What You Might Not Have Known About Aboriginal Australian Ceremonies

Australia is an incredibly rich cultural hotspot containing thousands of fascinating and important rites and ceremonies that have been enacted by Aboriginal tribes for tends of thousands of years as part of important developmental, social and educational rituals. In this article we take a deeper look at some of the celebrations and rites to give you a clearer understanding of how diverse and interesting these ceremonies really are.

An introduction to the corroboree

Although Indigenous artwork might give you a vague indication of the belief systems held by Aboriginal culture, it is often more important that you conduct your own research to gain a clearer understand of what the many tribes around Australia actually practice. A great place to start is by taking a careful look at a corroboree, a generic term for an Aboriginal dance ritual. This is actually a word that was introduced by colonists who butchered the pronunciation of the Aboriginal world ‘caribberie’ and continues to be the word used by white Australians to describe a gathering of Aboriginal people. Corroborees differ to a great extent depending on what part of Australia you might witness one. this is because each of the many hundreds of Aboriginal tribes in Australia have an entirely unique form of corroboree. When it comes to ceremonies that celebrate the Dreaming, music and dancing in traditional ceremonies is crucial in helping pass down this rich and complex religious-cultural knowledge system of Aboriginal people. Rites of passage can often be part of these ceremonies, where both girls and boys participate in their own separate rite of passage rituals to demonstrate the transition from children to adults.

More interesting rites and ceremonies

In addition to rites related to education and rites of passage, Aboriginal and Torres Strait Islander people also conducted smoking ceremonies by burning  emu bush. These smoking ceremonies were designed to cleanse in a variety of ways, whether that means to acknowledge ancestors, defy and ward off evil spirits, or heal a sacred site and the involved participants. Walkabout is also something that may ring a bell for many due to the use of the word to describe a simple walk, but in Aboriginal and Torres Strait Islander walkabout is a rite of passage that involves young males living away from their tribe for extended periods of time – even months – to develop into a man separate from their family. The final thing we’d like to touch on is the wonderful music in Aboriginal culture – as well as the world famous didgeridoo traditionally from Arnhem Land in the Northern Territory, musical rituals also included clapping sticks for percussion, flat wooden bullroarer and use of gum leaves as a wind instrument.

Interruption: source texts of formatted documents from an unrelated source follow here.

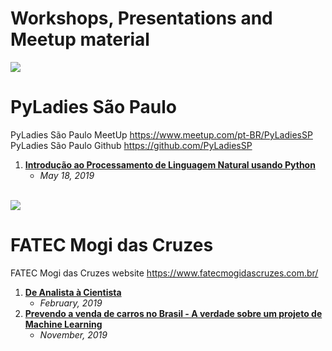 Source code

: # Workshops, Presentations and Meetup material


<img src="https://avatars3.githubusercontent.com/u/15222534?s=200&v=4" data-canonical-src="https://avatars3.githubusercontent.com/u/15222534?s=200&v=4" />

# PyLadies São Paulo

PyLadies São Paulo MeetUp https://www.meetup.com/pt-BR/PyLadiesSP <br>
PyLadies São Paulo Github https://github.com/PyLadiesSP

 1. **[Introdução ao Processamento de Linguagem Natural usando Python](https://github.com/jcabralc/workshops_presentations_material/tree/master/Intro_NLP_Python)**
      - *May 18, 2019*
     
<br>    
<img src="https://www.fatecmogidascruzes.com.br/images/logo_colorido.svg" data-canonical-src="https://www.fatecmogidascruzes.com.br/images/logo_colorido.svg" />

# FATEC Mogi das Cruzes

FATEC Mogi das Cruzes website https://www.fatecmogidascruzes.com.br/ <br>

 1. **[De Analista à Cientista](https://github.com/jcabralc/workshops_presentations_material/tree/master/Intro_NLP_Python)**
      - *February, 2019*
 2. **[Prevendo a venda de carros no Brasil - A verdade sobre um projeto de
Machine Learning](https://github.com/jcabralc/workshops_presentations_material/tree/master/Intro_NLP_Python)**
      - *November, 2019*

There’s an Aboriginal ceremony that you might be very used to

If you’ve ever heard someone acknowledge the traditional custodians of the land before an event, you are actually taking part in a Welcome to Australian Country ceremony. These ceremonies have historically been used by Aboriginal tribes to acknowledged the traditional custodians of the land prior to performing a ceremony, but it is only now that we too are paying our respects for the true owners of the land we currently occupy.